WHAT THE EXERCISE ASKS =
Please return every line in the following data that includes the string "loss".
○ ○ ○ ○
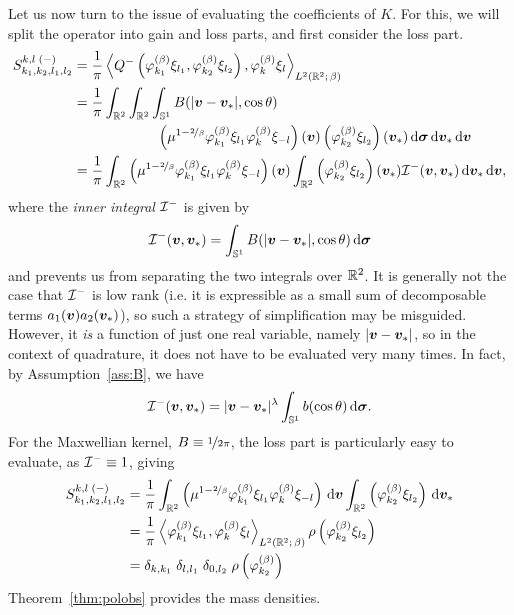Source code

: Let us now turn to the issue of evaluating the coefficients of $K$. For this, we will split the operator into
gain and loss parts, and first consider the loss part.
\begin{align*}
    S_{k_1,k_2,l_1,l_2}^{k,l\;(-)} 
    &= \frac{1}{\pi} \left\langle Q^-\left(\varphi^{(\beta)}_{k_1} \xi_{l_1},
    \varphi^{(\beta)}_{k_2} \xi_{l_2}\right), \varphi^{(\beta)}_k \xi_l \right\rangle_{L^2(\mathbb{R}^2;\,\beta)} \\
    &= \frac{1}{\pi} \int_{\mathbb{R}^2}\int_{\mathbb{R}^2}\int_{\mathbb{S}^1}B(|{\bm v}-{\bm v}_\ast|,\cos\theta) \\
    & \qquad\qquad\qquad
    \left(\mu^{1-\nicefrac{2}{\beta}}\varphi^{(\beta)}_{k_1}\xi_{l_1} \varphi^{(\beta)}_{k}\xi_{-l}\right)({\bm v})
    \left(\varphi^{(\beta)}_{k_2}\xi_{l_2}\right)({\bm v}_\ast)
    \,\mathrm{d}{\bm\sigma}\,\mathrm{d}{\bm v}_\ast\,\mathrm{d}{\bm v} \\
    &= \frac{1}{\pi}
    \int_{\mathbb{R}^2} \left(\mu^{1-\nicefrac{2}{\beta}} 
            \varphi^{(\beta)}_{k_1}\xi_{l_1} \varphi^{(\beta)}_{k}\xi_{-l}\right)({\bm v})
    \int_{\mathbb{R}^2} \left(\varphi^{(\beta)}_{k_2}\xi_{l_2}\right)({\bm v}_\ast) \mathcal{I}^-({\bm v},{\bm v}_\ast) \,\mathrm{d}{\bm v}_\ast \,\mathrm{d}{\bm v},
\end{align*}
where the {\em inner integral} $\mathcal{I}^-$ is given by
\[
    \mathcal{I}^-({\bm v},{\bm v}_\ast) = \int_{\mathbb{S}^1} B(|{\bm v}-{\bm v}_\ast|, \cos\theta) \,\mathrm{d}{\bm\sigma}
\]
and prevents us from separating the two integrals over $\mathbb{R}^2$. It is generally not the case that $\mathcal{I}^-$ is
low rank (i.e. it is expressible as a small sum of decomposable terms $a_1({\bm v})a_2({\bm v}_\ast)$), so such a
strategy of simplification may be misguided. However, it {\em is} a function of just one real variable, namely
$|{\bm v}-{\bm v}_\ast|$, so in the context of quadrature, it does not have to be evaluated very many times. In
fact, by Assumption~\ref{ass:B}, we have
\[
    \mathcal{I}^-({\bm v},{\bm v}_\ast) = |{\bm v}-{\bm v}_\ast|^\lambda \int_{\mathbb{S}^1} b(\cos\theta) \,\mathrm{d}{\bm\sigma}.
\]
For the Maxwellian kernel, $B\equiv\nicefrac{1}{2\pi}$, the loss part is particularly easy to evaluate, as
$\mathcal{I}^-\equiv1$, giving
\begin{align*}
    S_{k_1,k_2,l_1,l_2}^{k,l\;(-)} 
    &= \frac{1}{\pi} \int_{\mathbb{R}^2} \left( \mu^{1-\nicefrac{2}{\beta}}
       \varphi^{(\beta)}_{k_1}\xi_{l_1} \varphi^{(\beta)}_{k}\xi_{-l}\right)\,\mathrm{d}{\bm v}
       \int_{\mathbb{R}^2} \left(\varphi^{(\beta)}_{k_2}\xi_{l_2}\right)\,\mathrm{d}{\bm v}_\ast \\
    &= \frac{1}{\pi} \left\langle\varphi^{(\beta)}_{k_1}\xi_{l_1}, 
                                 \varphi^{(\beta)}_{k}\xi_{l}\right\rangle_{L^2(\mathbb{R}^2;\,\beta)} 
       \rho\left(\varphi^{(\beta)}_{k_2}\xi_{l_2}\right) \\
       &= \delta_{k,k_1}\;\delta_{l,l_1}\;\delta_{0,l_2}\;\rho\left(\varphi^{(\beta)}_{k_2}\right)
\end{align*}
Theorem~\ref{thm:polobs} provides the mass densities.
○ ○ ○ ○
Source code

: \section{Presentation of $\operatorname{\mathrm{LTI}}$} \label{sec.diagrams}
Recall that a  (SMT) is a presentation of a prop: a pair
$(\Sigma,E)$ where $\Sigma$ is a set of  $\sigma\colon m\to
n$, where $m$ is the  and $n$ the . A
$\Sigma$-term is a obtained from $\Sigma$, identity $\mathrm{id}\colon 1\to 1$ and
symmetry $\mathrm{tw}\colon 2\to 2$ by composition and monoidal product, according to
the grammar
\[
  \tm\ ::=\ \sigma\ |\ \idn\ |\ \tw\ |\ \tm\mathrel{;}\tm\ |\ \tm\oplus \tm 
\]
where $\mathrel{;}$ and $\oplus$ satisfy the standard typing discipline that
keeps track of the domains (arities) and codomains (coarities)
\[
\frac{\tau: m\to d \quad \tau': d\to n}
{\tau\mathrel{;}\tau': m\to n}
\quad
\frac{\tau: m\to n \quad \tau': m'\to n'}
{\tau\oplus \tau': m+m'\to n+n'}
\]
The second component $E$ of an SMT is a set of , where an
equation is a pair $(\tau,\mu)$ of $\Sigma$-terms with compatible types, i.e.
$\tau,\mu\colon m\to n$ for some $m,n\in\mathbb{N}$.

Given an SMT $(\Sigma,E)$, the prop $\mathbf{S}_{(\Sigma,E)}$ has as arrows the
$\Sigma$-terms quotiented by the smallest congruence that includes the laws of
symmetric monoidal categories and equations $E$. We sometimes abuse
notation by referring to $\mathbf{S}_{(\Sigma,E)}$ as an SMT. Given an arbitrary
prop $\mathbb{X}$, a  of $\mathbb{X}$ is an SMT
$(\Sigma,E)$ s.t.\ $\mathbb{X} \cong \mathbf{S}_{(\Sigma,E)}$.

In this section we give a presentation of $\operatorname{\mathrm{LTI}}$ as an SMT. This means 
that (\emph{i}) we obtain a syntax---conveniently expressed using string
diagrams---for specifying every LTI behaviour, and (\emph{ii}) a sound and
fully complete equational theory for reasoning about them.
○ ○ ○ ○
ANSWER TO THE PROBLEM =
gain and loss parts, and first consider the loss part.
For the Maxwellian kernel, $B\equiv\nicefrac{1}{2\pi}$, the loss part is particularly easy to evaluate, as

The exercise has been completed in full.